***** THE DATA *****

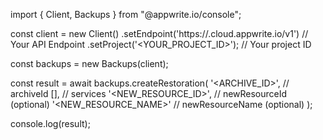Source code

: import { Client, Backups } from "@appwrite.io/console";

const client = new Client()
    .setEndpoint('https://<REGION>.cloud.appwrite.io/v1') // Your API Endpoint
    .setProject('<YOUR_PROJECT_ID>'); // Your project ID

const backups = new Backups(client);

const result = await backups.createRestoration(
    '<ARCHIVE_ID>', // archiveId
    [], // services
    '<NEW_RESOURCE_ID>', // newResourceId (optional)
    '<NEW_RESOURCE_NAME>' // newResourceName (optional)
);

console.log(result);
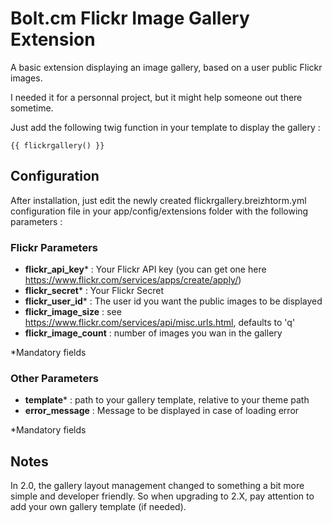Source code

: # Bolt.cm Flickr Image Gallery Extension #

A basic extension displaying an image gallery, based on a user public Flickr images.

I needed it for a personnal project, but it might help someone out there sometime.

Just add the following twig function in your template to display the gallery : 

    {{ flickrgallery() }}

## Configuration ##

After installation, just edit the newly created flickrgallery.breizhtorm.yml configuration file in your app/config/extensions folder with the following parameters :
 
### Flickr Parameters ###
* __flickr_api_key__* : Your Flickr API key (you can get one here https://www.flickr.com/services/apps/create/apply/)
* __flickr_secret__* : Your Flickr Secret
* __flickr_user_id__* : The user id you want the public images to be displayed
* __flickr_image_size__ : see https://www.flickr.com/services/api/misc.urls.html, defaults to 'q'
* __flickr_image_count__ : number of images you wan in the gallery

*Mandatory fields

### Other Parameters ###
* __template__* : path to your gallery template, relative to your theme path
* __error_message__ : Message to be displayed in case of loading error

*Mandatory fields

## Notes ##

In 2.0, the gallery layout management changed to something a bit more simple and developer friendly. So when upgrading to 2.X, pay attention to add your own gallery template (if needed).
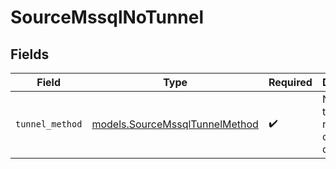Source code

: # SourceMssqlNoTunnel


## Fields

| Field                                                                  | Type                                                                   | Required                                                               | Description                                                            |
| ---------------------------------------------------------------------- | ---------------------------------------------------------------------- | ---------------------------------------------------------------------- | ---------------------------------------------------------------------- |
| `tunnel_method`                                                        | [models.SourceMssqlTunnelMethod](../models/sourcemssqltunnelmethod.md) | :heavy_check_mark:                                                     | No ssh tunnel needed to connect to database                            |
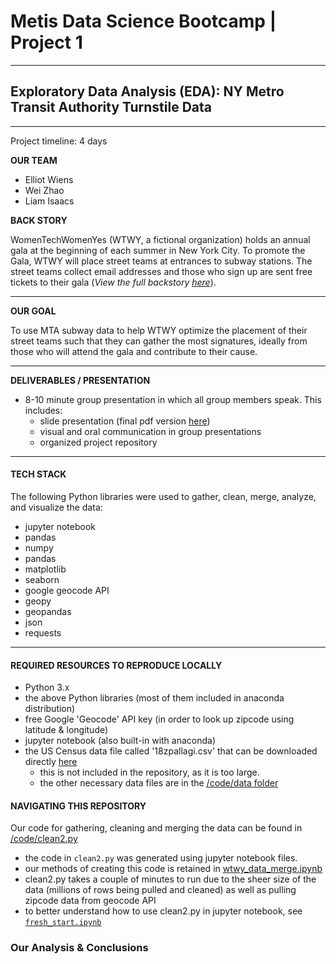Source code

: # Metis Data Science Bootcamp | Project 1
---

## Exploratory Data Analysis (EDA): NY Metro Transit Authority Turnstile Data

---
Project timeline: 4 days

**OUR TEAM**
- Elliot Wiens
- Wei Zhao
- Liam Isaacs

**BACK STORY**

WomenTechWomenYes (WTWY, a fictional organization) holds an annual gala at the beginning of each summer in New York City. To promote the Gala, WTWY will place street teams at entrances to subway stations. The street teams collect email addresses and those who sign up are sent free tickets to their gala (*View the full backstory [here](https://github.com/edubu2/metis-project1/blob/main/etc/project_background.md)*).

---
**OUR GOAL**

To use MTA subway data to help WTWY optimize the placement of their street teams such that they can gather the most signatures, ideally from those who will attend the gala and contribute to their cause.

---

**DELIVERABLES / PRESENTATION**

 * 8-10 minute group presentation in which all group members speak. This includes: 
   * slide presentation (final pdf version [here](https://github.com/edubu2/metis-project1/blob/main/etc/presentation_project1.pdf))
   * visual and oral communication in group presentations
   * organized project repository

---
#### **TECH STACK**

The following Python libraries were used to gather, clean, merge, analyze, and visualize the data:
- jupyter notebook
- pandas
- numpy
- pandas
- matplotlib
- seaborn
- google geocode API
- geopy
- geopandas
- json
- requests

---
#### **REQUIRED RESOURCES TO REPRODUCE LOCALLY**

- Python 3.x
- the above Python libraries (most of them included in anaconda distribution)
- free Google 'Geocode' API key (in order to look up zipcode using latitude & longitude)
- jupyter notebook (also built-in with anaconda)
- the US Census data file called '18zpallagi.csv' that can be downloaded directly [here](https://www.irs.gov/downloads/irs-soi?C=M%3BO%3DD&sort=desc&order=Ng%C3%A0y&page=3) 
  - this is not included in the repository, as it is too large.
  - the other necessary data files are in the [/code/data folder](https://github.com/edubu2/metis-project1/tree/main/code/data) 

#### **NAVIGATING THIS REPOSITORY**

Our code for gathering, cleaning and merging the data can be found in [/code/clean2.py](https://github.com/edubu2/metis-project1/blob/main/code/clean2.py)
  - the code in ``clean2.py`` was generated using jupyter notebook files.
  - our methods of creating this code is retained in [wtwy_data_merge.ipynb](https://github.com/edubu2/metis-project1/blob/main/code/wtwy_data_merge.ipynb)
  - clean2.py takes a couple of minutes to run due to the sheer size of the data (millions of rows being pulled and cleaned) as well as pulling zipcode data from geocode API
  - to better understand how to use clean2.py in jupyter notebook, see [``fresh_start.ipynb``](https://github.com/edubu2/metis-project1/blob/main/code/fresh_start.ipynb)

### Our Analysis & Conclusions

*****

## TASK TO COMPLETE:
Set down the entries exactly as they appear, with every picture left out.

## ANSWER TO THIS TASK:
Source code

: import { Client, Backups } from "@appwrite.io/console";

const client = new Client()
    .setEndpoint('https://<REGION>.cloud.appwrite.io/v1') // Your API Endpoint
    .setProject('<YOUR_PROJECT_ID>'); // Your project ID

const backups = new Backups(client);

const result = await backups.createRestoration(
    '<ARCHIVE_ID>', // archiveId
    [], // services
    '<NEW_RESOURCE_ID>', // newResourceId (optional)
    '<NEW_RESOURCE_NAME>' // newResourceName (optional)
);

console.log(result);
Source code

: # Bolt.cm Flickr Image Gallery Extension #

A basic extension displaying an image gallery, based on a user public Flickr images.

I needed it for a personnal project, but it might help someone out there sometime.

Just add the following twig function in your template to display the gallery : 

    {{ flickrgallery() }}

## Configuration ##

After installation, just edit the newly created flickrgallery.breizhtorm.yml configuration file in your app/config/extensions folder with the following parameters :
 
### Flickr Parameters ###
* __flickr_api_key__* : Your Flickr API key (you can get one here https://www.flickr.com/services/apps/create/apply/)
* __flickr_secret__* : Your Flickr Secret
* __flickr_user_id__* : The user id you want the public images to be displayed
* __flickr_image_size__ : see https://www.flickr.com/services/api/misc.urls.html, defaults to 'q'
* __flickr_image_count__ : number of images you wan in the gallery

*Mandatory fields

### Other Parameters ###
* __template__* : path to your gallery template, relative to your theme path
* __error_message__ : Message to be displayed in case of loading error

*Mandatory fields

## Notes ##

In 2.0, the gallery layout management changed to something a bit more simple and developer friendly. So when upgrading to 2.X, pay attention to add your own gallery template (if needed).
Source code

: # SourceMssqlNoTunnel


## Fields

| Field                                                                  | Type                                                                   | Required                                                               | Description                                                            |
| ---------------------------------------------------------------------- | ---------------------------------------------------------------------- | ---------------------------------------------------------------------- | ---------------------------------------------------------------------- |
| `tunnel_method`                                                        | [models.SourceMssqlTunnelMethod](../models/sourcemssqltunnelmethod.md) | :heavy_check_mark:                                                     | No ssh tunnel needed to connect to database                            |
Source code

: # Metis Data Science Bootcamp | Project 1
---

## Exploratory Data Analysis (EDA): NY Metro Transit Authority Turnstile Data

---
Project timeline: 4 days

**OUR TEAM**
- Elliot Wiens
- Wei Zhao
- Liam Isaacs

**BACK STORY**

WomenTechWomenYes (WTWY, a fictional organization) holds an annual gala at the beginning of each summer in New York City. To promote the Gala, WTWY will place street teams at entrances to subway stations. The street teams collect email addresses and those who sign up are sent free tickets to their gala (*View the full backstory [here](https://github.com/edubu2/metis-project1/blob/main/etc/project_background.md)*).

---
**OUR GOAL**

To use MTA subway data to help WTWY optimize the placement of their street teams such that they can gather the most signatures, ideally from those who will attend the gala and contribute to their cause.

---

**DELIVERABLES / PRESENTATION**

 * 8-10 minute group presentation in which all group members speak. This includes: 
   * slide presentation (final pdf version [here](https://github.com/edubu2/metis-project1/blob/main/etc/presentation_project1.pdf))
   * visual and oral communication in group presentations
   * organized project repository

---
#### **TECH STACK**

The following Python libraries were used to gather, clean, merge, analyze, and visualize the data:
- jupyter notebook
- pandas
- numpy
- pandas
- matplotlib
- seaborn
- google geocode API
- geopy
- geopandas
- json
- requests

---
#### **REQUIRED RESOURCES TO REPRODUCE LOCALLY**

- Python 3.x
- the above Python libraries (most of them included in anaconda distribution)
- free Google 'Geocode' API key (in order to look up zipcode using latitude & longitude)
- jupyter notebook (also built-in with anaconda)
- the US Census data file called '18zpallagi.csv' that can be downloaded directly [here](https://www.irs.gov/downloads/irs-soi?C=M%3BO%3DD&sort=desc&order=Ng%C3%A0y&page=3) 
  - this is not included in the repository, as it is too large.
  - the other necessary data files are in the [/code/data folder](https://github.com/edubu2/metis-project1/tree/main/code/data) 

#### **NAVIGATING THIS REPOSITORY**

Our code for gathering, cleaning and merging the data can be found in [/code/clean2.py](https://github.com/edubu2/metis-project1/blob/main/code/clean2.py)
  - the code in ``clean2.py`` was generated using jupyter notebook files.
  - our methods of creating this code is retained in [wtwy_data_merge.ipynb](https://github.com/edubu2/metis-project1/blob/main/code/wtwy_data_merge.ipynb)
  - clean2.py takes a couple of minutes to run due to the sheer size of the data (millions of rows being pulled and cleaned) as well as pulling zipcode data from geocode API
  - to better understand how to use clean2.py in jupyter notebook, see [``fresh_start.ipynb``](https://github.com/edubu2/metis-project1/blob/main/code/fresh_start.ipynb)

### Our Analysis & Conclusions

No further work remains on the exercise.